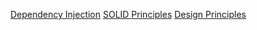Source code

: [Dependency Injection](https://www.youtube.com/watch?v=eQ90v7HQT-Q)
[SOLID Principles](https://www.youtube.com/watch?v=_jDNAf3CzeY&t=94s)
[Design Principles](https://www.youtube.com/watch?v=v9ejT8FO-7I&list=PLrhzvIcii6GNjpARdnO4ueTUAVR9eMBpc)
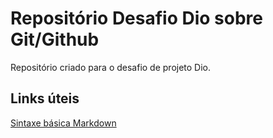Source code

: # Repositório Desafio Dio sobre Git/Github
Repositório criado para o desafio de projeto Dio.

## Links úteis
[Sintaxe básica Markdown](https://www.markdownguide.org/basic-syntax/)
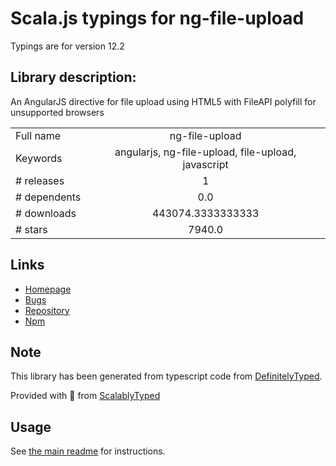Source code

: 
# Scala.js typings for ng-file-upload

Typings are for version 12.2

## Library description:
An AngularJS directive for file upload using HTML5 with FileAPI polyfill for unsupported browsers

|                    |                 |
| ------------------ | :-------------: |
| Full name          | ng-file-upload |
| Keywords           | angularjs, ng-file-upload, file-upload, javascript |
| # releases         | 1 |
| # dependents       | 0.0 |
| # downloads        | 443074.3333333333 |
| # stars            | 7940.0 |

## Links
- [Homepage](https://github.com/danialfarid/ng-file-upload)
- [Bugs](https://github.com/danialfarid/ng-file-upload/issues)
- [Repository](https://github.com/danialfarid/ng-file-upload)
- [Npm](https://www.npmjs.com/package/ng-file-upload)
    


## Note
This library has been generated from typescript code from [DefinitelyTyped](https://definitelytyped.org).

Provided with :purple_heart: from [ScalablyTyped](https://github.com/oyvindberg/ScalablyTyped)

## Usage
See [the main readme](../../readme.md) for instructions.



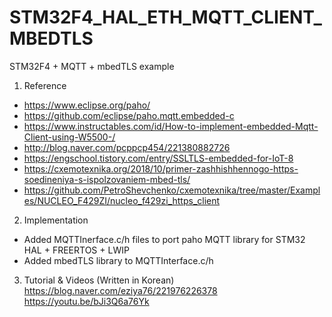 # STM32F4_HAL_ETH_MQTT_CLIENT_MBEDTLS
STM32F4 + MQTT + mbedTLS example
 
1. Reference <br>
- https://www.eclipse.org/paho/ <br>
- https://github.com/eclipse/paho.mqtt.embedded-c <br>
- https://www.instructables.com/id/How-to-implement-embedded-Mqtt-Client-using-W5500-/ <br>
- http://blog.naver.com/pcppcp454/221380882726 <br>
- https://engschool.tistory.com/entry/SSLTLS-embedded-for-IoT-8 <br>
- https://cxemotexnika.org/2018/10/primer-zashhishhennogo-https-soedineniya-s-ispolzovaniem-mbed-tls/ <br>
- https://github.com/PetroShevchenko/cxemotexnika/tree/master/Examples/NUCLEO_F429ZI/nucleo_f429zi_https_client <br>

2. Implementation
- Added MQTTInerface.c/h files to port paho MQTT library for STM32 HAL + FREERTOS + LWIP
- Added mbedTLS library to MQTTInterface.c/h

3. Tutorial & Videos (Written in Korean) <br>
https://blog.naver.com/eziya76/221976226378 <br>
https://youtu.be/bJi3Q6a76Yk <br>


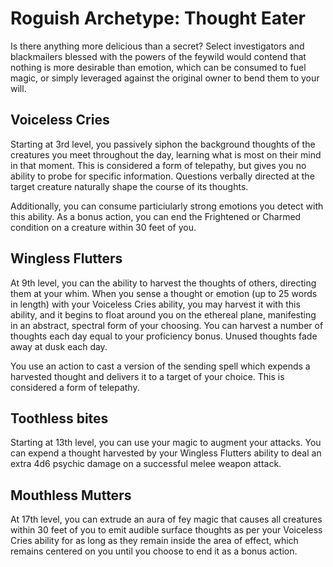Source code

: # Roguish Archetype: Thought Eater
Is there anything more delicious than a secret? Select investigators and blackmailers blessed with the powers of the feywild would contend that nothing is more desirable than emotion, which can be consumed to fuel magic, or simply leveraged against the original owner to bend them to your will.

## Voiceless Cries
Starting at 3rd level, you passively siphon the background thoughts of the creatures you meet throughout the day, learning what is most on their mind in that moment. This is considered a form of telepathy, but gives you no ability to probe for specific information. Questions verbally directed at the target creature naturally shape the course of its thoughts.

Additionally, you can consume particiularly strong emotions you detect with this ability. As a bonus action, you can end the Frightened or Charmed condition on a creature within 30 feet of you.

## Wingless Flutters
At 9th level, you can the ability to harvest the thoughts of others, directing them at your whim. When you sense a thought or emotion (up to 25 words in length) with your Voiceless Cries ability, you may harvest it with this ability, and it begins to float around you on the ethereal plane, manifesting in an abstract, spectral form of your choosing. You can harvest a number of thoughts each day equal to your proficiency bonus. Unused thoughts fade away at dusk each day.

You use an action to cast a version of the sending spell which expends a harvested thought and delivers it to a target of your choice. This is considered a form of telepathy.

## Toothless bites
Starting at 13th level, you can use your magic to augment your attacks. You can expend a thought harvested by your Wingless Flutters ability to deal an extra 4d6 psychic damage on a successful melee weapon attack.

## Mouthless Mutters
At 17th level, you can extrude an aura of fey magic that causes all creatures within 30 feet of you to emit audible surface thoughts as per your Voiceless Cries ability for as long as they remain inside the area of effect, which remains centered on you until you choose to end it as a bonus action.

•••••

• **Exercise aim**
Using only the listing above, restate exactly the lines from the line containing "Starting at 13th" through the line containing "## Mouthless Mutters", both included.

• **Exercise output**
Starting at 13th level, you can use your magic to augment your attacks. You can expend a thought harvested by your Wingless Flutters ability to deal an extra 4d6 psychic damage on a successful melee weapon attack.

## Mouthless Mutters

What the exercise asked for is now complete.